Мать предупреждающе сжала дочери руку — все восторги потом. Сейчас им надо доиграть спектакль. И девушка, опомнившись, встала с колен и, пошатываясь, в волнении, приблизилась к статуе, склоняясь перед нею. Молодой актрисе не приходилось даже играть — она действительно была взволнована. И, опустившись на колени, пытливо заглянула в лицо Лейра.
— Где ты был? — прозвучал её быстрый шепоток. — У… у той дамы?
Припудренное лицо не дрогнуло, лишь зрачки качнулись туда-сюда: «Нет!»
— Потом… Ты все расскажешь потом.
Зрачки качнулись вверх-вниз: «Да!»
Спектакль возобновился. Изображая статую божества, у подножия которого разворачивалось действо, Лейр большую часть времени был вынужден сохранять полную неподвижность, лишь в конце, в самом последнем акте, в сцене жертвоприношения, обретая подобие жизни. Он почти не слушал страстных монологов влюбленной в божество молодой жрицы, не вникал в диалоги остальных служителей. Ему не было дело до интриг. Он сидел неподвижно, ждал условного знака…

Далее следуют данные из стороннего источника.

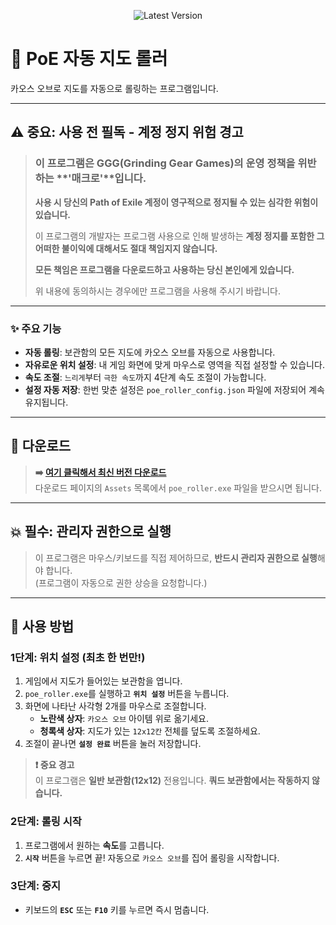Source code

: <p align="center">
  <img src="https://img.shields.io/github/v/release/RealKpopHunters/poe-roller?label=Latest%20Version&style=for-the-badge" alt="Latest Version"/>
</p>

# 💎 PoE 자동 지도 롤러

카오스 오브로 지도를 자동으로 롤링하는 프로그램입니다.

---

## ⚠️ 중요: 사용 전 필독 - 계정 정지 위험 경고

> ### 이 프로그램은 GGG(Grinding Gear Games)의 운영 정책을 위반하는 **'매크로'**입니다.
> 
> **사용 시 당신의 Path of Exile 계정이 영구적으로 정지될 수 있는 심각한 위험이 있습니다.**
> 
> 이 프로그램의 개발자는 프로그램 사용으로 인해 발생하는 **계정 정지를 포함한 그 어떠한 불이익에 대해서도 절대 책임지지 않습니다.**
> 
> **모든 책임은 프로그램을 다운로드하고 사용하는 당신 본인에게 있습니다.**
> 
> 위 내용에 동의하시는 경우에만 프로그램을 사용해 주시기 바랍니다.

---

### ✨ 주요 기능
- **자동 롤링**: 보관함의 모든 지도에 카오스 오브를 자동으로 사용합니다.
- **자유로운 위치 설정**: 내 게임 화면에 맞게 마우스로 영역을 직접 설정할 수 있습니다.
- **속도 조절**: `느리게`부터 `극한 속도`까지 4단계 속도 조절이 가능합니다.
- **설정 자동 저장**: 한번 맞춘 설정은 `poe_roller_config.json` 파일에 저장되어 계속 유지됩니다.

---

## 🚀 다운로드

> **➡️ [여기 클릭해서 최신 버전 다운로드](https://github.com/RealKpopHunters/poe-roller/releases/latest)**  
> 다운로드 페이지의 `Assets` 목록에서 `poe_roller.exe` 파일을 받으시면 됩니다.

---

## 💥 필수: 관리자 권한으로 실행
> 이 프로그램은 마우스/키보드를 직접 제어하므로, **반드시 관리자 권한으로 실행**해야 합니다.  
> (프로그램이 자동으로 권한 상승을 요청합니다.)

---

## 📖 사용 방법

### 1단계: 위치 설정 (최초 한 번만!)
1. 게임에서 지도가 들어있는 보관함을 엽니다.
2. `poe_roller.exe`를 실행하고 **`위치 설정`** 버튼을 누릅니다.
3. 화면에 나타난 사각형 2개를 마우스로 조절합니다.
    - **노란색 상자**: `카오스 오브` 아이템 위로 옮기세요.
    - **청록색 상자**: 지도가 있는 `12x12칸` 전체를 덮도록 조절하세요.
4. 조절이 끝나면 **`설정 완료`** 버튼을 눌러 저장합니다.

> **❗ 중요 경고**  
> 이 프로그램은 **일반 보관함(12x12)** 전용입니다. **쿼드 보관함에서는 작동하지 않습니다.**

### 2단계: 롤링 시작
1. 프로그램에서 원하는 **속도**를 고릅니다.
2. **`시작`** 버튼을 누르면 끝! 자동으로 `카오스 오브`를 집어 롤링을 시작합니다.

### 3단계: 중지
- 키보드의 **`ESC`** 또는 **`F10`** 키를 누르면 즉시 멈춥니다.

И не мог не почувствовать чужое присутствие.
Сначала он не понял, как это называть. Какая-то неосознанная тревога, ожидание, нетерпение, предчувствие… Кто-то есть… очень близко… рядом…Но где?
Шевельнуться было нельзя вплоть до последней сцены, когда, тронутый любовью юной жрицы, бог оживает, чтобы предотвратить жертвоприношение и спасает девушку от участи быть убитой во славу его. Он не имел права даже повернуть голову, и лишь краем глаза замечал движение на сцене.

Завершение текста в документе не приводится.